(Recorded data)
[Start of section]

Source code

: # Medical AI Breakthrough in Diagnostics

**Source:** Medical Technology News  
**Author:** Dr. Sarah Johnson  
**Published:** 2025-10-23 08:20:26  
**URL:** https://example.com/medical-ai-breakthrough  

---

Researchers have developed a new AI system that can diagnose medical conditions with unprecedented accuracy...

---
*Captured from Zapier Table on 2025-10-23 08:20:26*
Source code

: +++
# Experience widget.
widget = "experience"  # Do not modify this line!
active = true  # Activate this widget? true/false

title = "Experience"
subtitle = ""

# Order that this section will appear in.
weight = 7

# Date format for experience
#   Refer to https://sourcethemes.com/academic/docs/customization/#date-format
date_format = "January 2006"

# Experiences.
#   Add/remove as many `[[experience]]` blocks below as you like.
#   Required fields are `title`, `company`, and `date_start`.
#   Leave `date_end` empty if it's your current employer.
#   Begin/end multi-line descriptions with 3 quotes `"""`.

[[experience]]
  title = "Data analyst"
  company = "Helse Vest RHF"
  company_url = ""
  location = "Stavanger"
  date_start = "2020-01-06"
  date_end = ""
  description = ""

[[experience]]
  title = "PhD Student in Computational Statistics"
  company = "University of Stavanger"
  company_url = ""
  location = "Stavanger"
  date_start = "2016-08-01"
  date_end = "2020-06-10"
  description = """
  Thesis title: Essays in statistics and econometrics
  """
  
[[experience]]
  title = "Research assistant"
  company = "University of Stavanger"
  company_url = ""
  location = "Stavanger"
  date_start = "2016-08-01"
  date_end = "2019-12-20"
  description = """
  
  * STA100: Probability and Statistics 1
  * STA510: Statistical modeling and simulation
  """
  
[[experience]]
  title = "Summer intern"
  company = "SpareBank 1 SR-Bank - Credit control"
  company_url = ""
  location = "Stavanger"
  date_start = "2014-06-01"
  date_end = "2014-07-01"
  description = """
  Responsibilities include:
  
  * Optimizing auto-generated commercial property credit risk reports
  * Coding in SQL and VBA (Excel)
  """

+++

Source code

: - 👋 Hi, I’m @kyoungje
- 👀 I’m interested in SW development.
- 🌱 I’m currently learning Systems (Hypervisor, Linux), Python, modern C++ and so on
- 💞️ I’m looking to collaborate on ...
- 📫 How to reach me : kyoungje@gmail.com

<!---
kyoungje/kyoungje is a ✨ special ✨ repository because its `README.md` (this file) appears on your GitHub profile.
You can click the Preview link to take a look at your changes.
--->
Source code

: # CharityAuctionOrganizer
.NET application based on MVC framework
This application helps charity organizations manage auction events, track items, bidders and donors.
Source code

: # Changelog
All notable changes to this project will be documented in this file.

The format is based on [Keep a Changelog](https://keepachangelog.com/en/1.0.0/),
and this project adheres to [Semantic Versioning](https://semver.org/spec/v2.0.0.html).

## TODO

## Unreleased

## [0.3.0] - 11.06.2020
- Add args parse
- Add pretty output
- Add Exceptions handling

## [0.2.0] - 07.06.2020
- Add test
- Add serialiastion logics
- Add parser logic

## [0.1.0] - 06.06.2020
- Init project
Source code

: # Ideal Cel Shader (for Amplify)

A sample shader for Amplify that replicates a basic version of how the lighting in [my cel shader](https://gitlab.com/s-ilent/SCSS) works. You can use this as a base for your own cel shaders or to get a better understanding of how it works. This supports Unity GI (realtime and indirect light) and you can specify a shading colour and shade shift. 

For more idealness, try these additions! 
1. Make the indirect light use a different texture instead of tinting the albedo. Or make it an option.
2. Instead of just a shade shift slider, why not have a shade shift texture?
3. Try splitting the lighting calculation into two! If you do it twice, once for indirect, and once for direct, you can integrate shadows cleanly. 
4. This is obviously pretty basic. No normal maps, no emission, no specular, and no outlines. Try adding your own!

[End of section]

▶ Work request
Of the records above, copy each line that includes "will".

▶ Worked solution
# Order that this section will appear in.
All notable changes to this project will be documented in this file.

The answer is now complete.